*Activity*.
Only lines holding the word "cold" should be copied from the material.

*** Opening of Exercise data ***

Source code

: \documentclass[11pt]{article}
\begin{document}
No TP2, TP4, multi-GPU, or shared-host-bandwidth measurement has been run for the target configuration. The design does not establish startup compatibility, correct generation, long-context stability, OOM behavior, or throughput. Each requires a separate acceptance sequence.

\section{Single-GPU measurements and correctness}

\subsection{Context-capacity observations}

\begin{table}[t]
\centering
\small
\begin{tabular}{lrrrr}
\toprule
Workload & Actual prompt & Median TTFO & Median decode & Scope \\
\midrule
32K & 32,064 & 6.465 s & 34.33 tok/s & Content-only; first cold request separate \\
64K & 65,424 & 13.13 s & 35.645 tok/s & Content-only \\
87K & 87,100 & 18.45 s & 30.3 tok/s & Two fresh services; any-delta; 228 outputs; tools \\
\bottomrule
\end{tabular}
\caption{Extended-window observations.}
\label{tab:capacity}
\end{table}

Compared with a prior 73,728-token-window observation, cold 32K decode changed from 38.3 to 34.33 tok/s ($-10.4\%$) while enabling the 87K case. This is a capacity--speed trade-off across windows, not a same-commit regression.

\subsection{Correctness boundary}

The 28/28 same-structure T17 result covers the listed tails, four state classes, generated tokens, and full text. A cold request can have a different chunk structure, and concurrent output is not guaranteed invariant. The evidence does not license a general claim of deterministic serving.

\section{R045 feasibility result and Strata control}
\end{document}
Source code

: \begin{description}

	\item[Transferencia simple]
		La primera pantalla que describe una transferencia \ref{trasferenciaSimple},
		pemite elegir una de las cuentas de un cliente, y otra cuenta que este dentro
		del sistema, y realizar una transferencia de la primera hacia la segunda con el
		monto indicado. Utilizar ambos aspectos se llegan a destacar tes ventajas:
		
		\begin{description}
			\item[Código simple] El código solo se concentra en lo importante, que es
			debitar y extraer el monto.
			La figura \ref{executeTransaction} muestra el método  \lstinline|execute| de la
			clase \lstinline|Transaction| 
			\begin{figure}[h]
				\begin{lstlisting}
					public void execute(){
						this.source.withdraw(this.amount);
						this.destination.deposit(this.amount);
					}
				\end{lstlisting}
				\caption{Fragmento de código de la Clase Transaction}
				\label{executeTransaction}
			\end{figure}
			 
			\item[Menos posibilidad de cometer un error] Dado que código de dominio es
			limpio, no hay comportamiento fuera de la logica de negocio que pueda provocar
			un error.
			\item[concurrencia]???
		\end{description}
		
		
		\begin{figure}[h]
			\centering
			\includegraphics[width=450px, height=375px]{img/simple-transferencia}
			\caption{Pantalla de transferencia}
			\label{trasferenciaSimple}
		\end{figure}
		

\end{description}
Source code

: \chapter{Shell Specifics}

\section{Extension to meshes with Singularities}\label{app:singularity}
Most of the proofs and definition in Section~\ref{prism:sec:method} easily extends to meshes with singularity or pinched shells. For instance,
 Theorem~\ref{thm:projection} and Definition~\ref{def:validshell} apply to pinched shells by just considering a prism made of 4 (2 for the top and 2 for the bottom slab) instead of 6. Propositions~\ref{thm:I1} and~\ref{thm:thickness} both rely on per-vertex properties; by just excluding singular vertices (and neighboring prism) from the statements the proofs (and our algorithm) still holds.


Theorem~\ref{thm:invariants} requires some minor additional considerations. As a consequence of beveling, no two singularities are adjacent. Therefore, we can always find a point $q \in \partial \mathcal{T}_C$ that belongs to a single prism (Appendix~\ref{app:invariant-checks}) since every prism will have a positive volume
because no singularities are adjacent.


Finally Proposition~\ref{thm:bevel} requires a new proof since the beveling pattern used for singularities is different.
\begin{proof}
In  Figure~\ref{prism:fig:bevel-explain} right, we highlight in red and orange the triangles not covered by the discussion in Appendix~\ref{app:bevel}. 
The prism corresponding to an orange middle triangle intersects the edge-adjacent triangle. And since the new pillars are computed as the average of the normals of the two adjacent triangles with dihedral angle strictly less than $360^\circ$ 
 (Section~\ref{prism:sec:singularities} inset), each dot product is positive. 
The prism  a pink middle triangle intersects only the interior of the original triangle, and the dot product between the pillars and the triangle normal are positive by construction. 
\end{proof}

*** Close of Exercise data ***

*Result for this exercise*.
32K & 32,064 & 6.465 s & 34.33 tok/s & Content-only; first cold request separate \\
Compared with a prior 73,728-token-window observation, cold 32K decode changed from 38.3 to 34.33 tok/s ($-10.4\%$) while enabling the 87K case. This is a capacity--speed trade-off across windows, not a same-commit regression.
The 28/28 same-structure T17 result covers the listed tails, four state classes, generated tokens, and full text. A cold request can have a different chunk structure, and concurrent output is not guaranteed invariant. The evidence does not license a general claim of deterministic serving.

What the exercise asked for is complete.